Bild: Old but gold: Radios können mehr als nur Deko sein
Stockholm taz | Es gebe einen „geradezu dramatischen Absturz bei den
Hörerzahlen“ und darauf könne es eigentlich nur eine Reaktion geben,
fordert Åslaug Sem-Jacobsen: „Nehmt das UKW-Netz wieder in Betrieb.“
Die medienpolitische Sprecherin der norwegischen Zentrumspartei steht mit
dieser Aussage nicht allein. Bereits im Mai hatte der Parteitag der
regierenden Fortschrittspartei eine Resolution verabschiedet, das UKW-Netz
wieder zu aktivieren. [1][Dass Norwegen als weltweit erstes Land sein
UKW-Sendernetz komplett abstellen würde], hatte in der Mehrheit der
Bevölkerung schon im Vorfeld dieses 2017 durchgeführten Schritts keine
Begeisterung ausgelöst.
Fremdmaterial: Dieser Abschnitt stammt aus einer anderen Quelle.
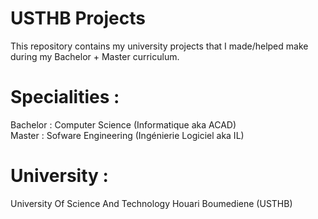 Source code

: # USTHB Projects

This repository contains my university projects that I made/helped make during my Bachelor + Master curriculum.
<br />
# Specialities : 
Bachelor : Computer Science (Informatique aka ACAD) <br />
Master : Sofware Engineering (Ingénierie Logiciel aka IL)
<br />
# University : 
University Of Science And Technology Houari Boumediene (USTHB)

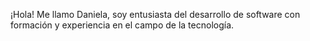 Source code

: ¡Hola! Me llamo Daniela, soy entusiasta del desarrollo de software con formación y experiencia en el campo de la tecnología.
Und wie sich mittlerweile zeigt, scheinen
erstaunlich viele NorwegerInnen dem Rundfunk ganz den Rücken gekehrt zu
haben, anstatt ihren gewohnten Programmen vom UKW-Empfang auf die neue
technische Plattform des Digital Audio Broadcasting (DAB) zu folgen.
Im Juni und in der ersten Julihälfte hörten nur noch 56,3 Prozent der
NorwegerInnen täglich Radio. Zehn Prozent weniger als vor dem Beginn des
Übergangs zum DAB-Radio. Was nicht etwa mit allgemein geändertem
Informationsverhalten, speziell mehr Konkurrenz durch andere Medien erklärt
werden könne, bei dem der Rundfunk automatisch Anteile verliere, versuchte
Sem-Jacobsen einen möglichen Einwand gleich von vornherein zu entkräften.
In anderen Ländern ohne diese technische Umstellung habe es keinen
vergleichbaren Einbruch bei den Hörerzahlen gegeben. Die entsprechenden
Zahlen für Schweden, Finnland und Dänemark lägen gleichbleibend bei knapp
unter oder über 70 Prozent. Offensichtlich sei also das DAB-Radio schuld.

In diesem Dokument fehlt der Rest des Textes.